Vice UK’s Head of Music Alex Hoffman, who runs music channel Noisey, Rollo Jackson, the filmmaker behind Stormzy’s doc Gang Signs and Prayer, former Fader creative director Robert Semmer and Jacqui Edenbrow, Head of Video at arts organization Frieze, talked about the future of the format at Music Docs: New Forms and Platform at the Netflix Crucible Studio on Saturday afternoon.

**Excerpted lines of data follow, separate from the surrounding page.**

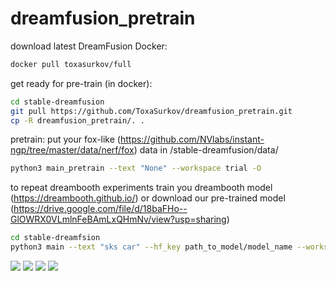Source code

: # dreamfusion_pretrain

download latest DreamFusion Docker: 
``` bash
docker pull toxasurkov/full
```

get ready for pre-train (in docker):
``` bash
cd stable-dreamfusion
git pull https://github.com/ToxaSurkov/dreamfusion_pretrain.git
cp -R dreamfusion_pretrain/. .
```

pretrain:
put your fox-like (https://github.com/NVlabs/instant-ngp/tree/master/data/nerf/fox) data in /stable-dreamfusion/data/
``` bash
python3 main_pretrain --text "None" --workspace trial -O 
```

to repeat dreambooth experiments train you dreambooth model (https://dreambooth.github.io/) or download our pre-trained model (https://drive.google.com/file/d/18baFHo--GlOWRX0VLmlnFeBAmLxQHmNv/view?usp=sharing)
```bash 
cd stable-dreamfsion
python3 main --text "sks car" --hf_key path_to_model/model_name --workspace trial -O
```
![]([https://github.com/ToxaSurkov/dreamfusion_pretrain/blob/main/1.gif])
![]([https://github.com/ToxaSurkov/dreamfusion_pretrain/blob/main/2.gif])
![]([https://github.com/ToxaSurkov/dreamfusion_pretrain/blob/main/3.gif])
![]([https://github.com/ToxaSurkov/dreamfusion_pretrain/blob/main/4.gif])

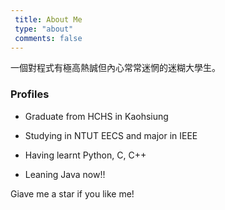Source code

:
 ```yaml
---
 title: About Me
 type: "about"
 comments: false
---
```


一個對程式有極高熱誠但內心常常迷惘的迷糊大學生。

### Profiles

- Graduate from HCHS in Kaohsiung

- Studying in NTUT EECS and major in IEEE

- Having learnt Python, C, C++

- Leaning Java now!!

Giave me a star if you like me!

Semmer, who is Head of Content at filmmaker agency Premier, said that platforms are starting to take more risks on experimental projects. He exec produced Summer of ’17, the Mikey Alfred-directed scripted doc series from Californian skateboard crew Illegal Civilization, which follows Jeffery, played by Ryder McLaughlin, as he tries to win over a summer crush and features cameos from rapper Tyler The Creator. Semmer said the project, which consists of five episodes of around 20 minutes, blurs the line between scripted and non-scripted in a “really interesting and weird way”. “I didn’t want to make a traditional documentary about skateboarding so I thought ‘what if we took their reality and put some shape around it,” he said. Semmer revealed that the team was now in negotiations to take the “abstract” project to a larger linear platform.
The panel highlighted that an increasing number of music documentaries are being commissioned and funded by record labels. They highlighted films such as Pulse Films and BMG’s forthcoming biopic of grime artist Wiley, directed by Trespass Against Us’ Adam Smith, and Rudeboy: The Story of Trojan Records (w/t), which coincides with the 50th anniversary of the Toots and the Maytals record label.

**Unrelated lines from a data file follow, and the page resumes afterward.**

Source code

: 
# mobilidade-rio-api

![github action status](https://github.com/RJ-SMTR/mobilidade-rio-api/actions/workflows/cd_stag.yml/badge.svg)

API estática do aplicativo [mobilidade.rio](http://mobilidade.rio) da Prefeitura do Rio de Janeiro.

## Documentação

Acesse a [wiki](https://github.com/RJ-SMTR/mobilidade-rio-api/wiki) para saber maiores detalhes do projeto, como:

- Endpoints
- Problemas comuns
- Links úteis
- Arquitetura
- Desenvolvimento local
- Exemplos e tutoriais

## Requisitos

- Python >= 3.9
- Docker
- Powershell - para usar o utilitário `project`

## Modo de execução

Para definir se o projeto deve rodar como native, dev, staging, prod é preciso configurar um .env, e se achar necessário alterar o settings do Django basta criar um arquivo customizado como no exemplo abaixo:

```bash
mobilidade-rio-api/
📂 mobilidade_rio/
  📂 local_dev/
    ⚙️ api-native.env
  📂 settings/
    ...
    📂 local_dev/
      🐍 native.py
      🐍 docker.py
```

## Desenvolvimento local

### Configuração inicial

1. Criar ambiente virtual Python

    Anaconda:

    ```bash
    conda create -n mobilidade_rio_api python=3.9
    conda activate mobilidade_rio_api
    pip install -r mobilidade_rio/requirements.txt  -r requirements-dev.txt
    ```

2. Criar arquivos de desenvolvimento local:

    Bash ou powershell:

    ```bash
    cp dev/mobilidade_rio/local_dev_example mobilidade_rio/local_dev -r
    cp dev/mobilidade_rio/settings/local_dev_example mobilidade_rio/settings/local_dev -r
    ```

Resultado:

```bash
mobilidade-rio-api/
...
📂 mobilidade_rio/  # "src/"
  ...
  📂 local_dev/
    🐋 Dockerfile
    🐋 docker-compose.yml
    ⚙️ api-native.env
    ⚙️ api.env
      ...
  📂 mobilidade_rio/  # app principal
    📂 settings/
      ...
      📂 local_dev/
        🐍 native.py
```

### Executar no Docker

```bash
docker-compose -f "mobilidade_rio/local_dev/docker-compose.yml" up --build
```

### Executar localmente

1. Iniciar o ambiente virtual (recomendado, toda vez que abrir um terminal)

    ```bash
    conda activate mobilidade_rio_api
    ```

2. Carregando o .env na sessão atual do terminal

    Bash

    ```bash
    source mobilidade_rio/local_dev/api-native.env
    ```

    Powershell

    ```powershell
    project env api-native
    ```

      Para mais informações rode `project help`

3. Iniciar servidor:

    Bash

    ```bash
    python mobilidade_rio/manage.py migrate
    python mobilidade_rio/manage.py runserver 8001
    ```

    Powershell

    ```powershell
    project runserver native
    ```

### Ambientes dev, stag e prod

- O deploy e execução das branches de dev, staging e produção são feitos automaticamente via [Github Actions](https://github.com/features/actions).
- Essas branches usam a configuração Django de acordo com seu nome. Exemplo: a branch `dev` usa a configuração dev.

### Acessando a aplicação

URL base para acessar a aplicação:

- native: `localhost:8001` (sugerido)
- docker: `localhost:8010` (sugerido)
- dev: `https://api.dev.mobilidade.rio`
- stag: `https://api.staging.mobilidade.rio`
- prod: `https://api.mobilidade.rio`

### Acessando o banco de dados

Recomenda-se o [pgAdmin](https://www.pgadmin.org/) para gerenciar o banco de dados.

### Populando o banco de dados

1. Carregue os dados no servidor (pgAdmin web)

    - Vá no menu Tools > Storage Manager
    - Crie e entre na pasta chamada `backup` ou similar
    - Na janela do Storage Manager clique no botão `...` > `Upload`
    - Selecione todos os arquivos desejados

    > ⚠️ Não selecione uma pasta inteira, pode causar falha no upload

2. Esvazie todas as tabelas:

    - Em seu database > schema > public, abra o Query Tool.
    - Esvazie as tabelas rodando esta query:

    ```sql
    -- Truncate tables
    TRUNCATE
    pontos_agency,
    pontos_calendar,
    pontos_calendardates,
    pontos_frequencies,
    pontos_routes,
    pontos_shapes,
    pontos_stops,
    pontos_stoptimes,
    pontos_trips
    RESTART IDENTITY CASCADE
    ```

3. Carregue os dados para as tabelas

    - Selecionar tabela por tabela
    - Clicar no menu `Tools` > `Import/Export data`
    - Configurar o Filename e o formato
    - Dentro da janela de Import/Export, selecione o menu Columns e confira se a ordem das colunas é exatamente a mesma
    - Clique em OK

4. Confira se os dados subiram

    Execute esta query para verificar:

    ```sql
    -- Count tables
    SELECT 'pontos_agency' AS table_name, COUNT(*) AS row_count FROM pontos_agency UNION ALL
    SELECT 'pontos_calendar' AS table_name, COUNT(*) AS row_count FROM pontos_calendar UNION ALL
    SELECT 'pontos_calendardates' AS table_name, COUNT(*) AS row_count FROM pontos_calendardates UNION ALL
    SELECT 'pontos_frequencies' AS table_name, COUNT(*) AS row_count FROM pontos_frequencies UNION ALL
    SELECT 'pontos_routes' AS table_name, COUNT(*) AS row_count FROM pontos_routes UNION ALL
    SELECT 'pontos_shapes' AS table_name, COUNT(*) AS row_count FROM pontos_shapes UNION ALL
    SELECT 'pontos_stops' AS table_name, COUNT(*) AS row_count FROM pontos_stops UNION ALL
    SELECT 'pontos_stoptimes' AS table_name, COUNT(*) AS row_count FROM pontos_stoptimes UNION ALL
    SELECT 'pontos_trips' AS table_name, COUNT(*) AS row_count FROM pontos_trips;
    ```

However, Jackson said that following the success of HBO’s four-parter The Defiant Ones, which tells the story of Dr Dre and Interscope Records founder Jimmy Iovine, more and more platforms are searching for episodic documentaries rather than one-offs. In spite of this, Jackson just finished a one-off documentary about 50 Cent and Snoop Dogg producer Scott Scorch, who squandered around $30M in six months after a cocaine addiction, for music platform Vevo.

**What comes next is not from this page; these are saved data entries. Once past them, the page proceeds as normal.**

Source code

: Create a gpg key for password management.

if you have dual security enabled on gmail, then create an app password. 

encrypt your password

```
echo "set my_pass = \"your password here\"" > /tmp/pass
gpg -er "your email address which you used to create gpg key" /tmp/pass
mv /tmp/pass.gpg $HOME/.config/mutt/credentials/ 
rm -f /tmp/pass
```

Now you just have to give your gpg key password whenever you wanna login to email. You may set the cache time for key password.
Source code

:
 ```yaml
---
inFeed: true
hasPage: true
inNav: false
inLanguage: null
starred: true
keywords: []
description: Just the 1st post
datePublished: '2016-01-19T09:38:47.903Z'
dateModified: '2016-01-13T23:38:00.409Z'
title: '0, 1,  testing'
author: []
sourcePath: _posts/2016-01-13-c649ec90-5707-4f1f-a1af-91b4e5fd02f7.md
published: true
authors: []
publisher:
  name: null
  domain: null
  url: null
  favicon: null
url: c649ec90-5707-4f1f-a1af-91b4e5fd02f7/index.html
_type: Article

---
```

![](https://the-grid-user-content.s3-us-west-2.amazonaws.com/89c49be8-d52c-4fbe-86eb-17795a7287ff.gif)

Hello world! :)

Hoffman, who recently commissioned Noisey Birmingham, fronted by The Streets’ Mike Skinner as he travels back to his hometown to talk to rising musicians, said it was a “golden age” for feature-length music documentaries.
This year’s festival includes a raft of premieres of music documentaries with some of the hot titles including Parallel Planes, about the U.S. DIY music scene featuring the likes of Fugazi’s Ian MacKaye, Silvana, a doc about the eponymous Swedish rapper, Finnish doc about retired punks Pertti Kurikan Nimipäivät and short film To The Front: Scenes From A Women’s Rock Camp.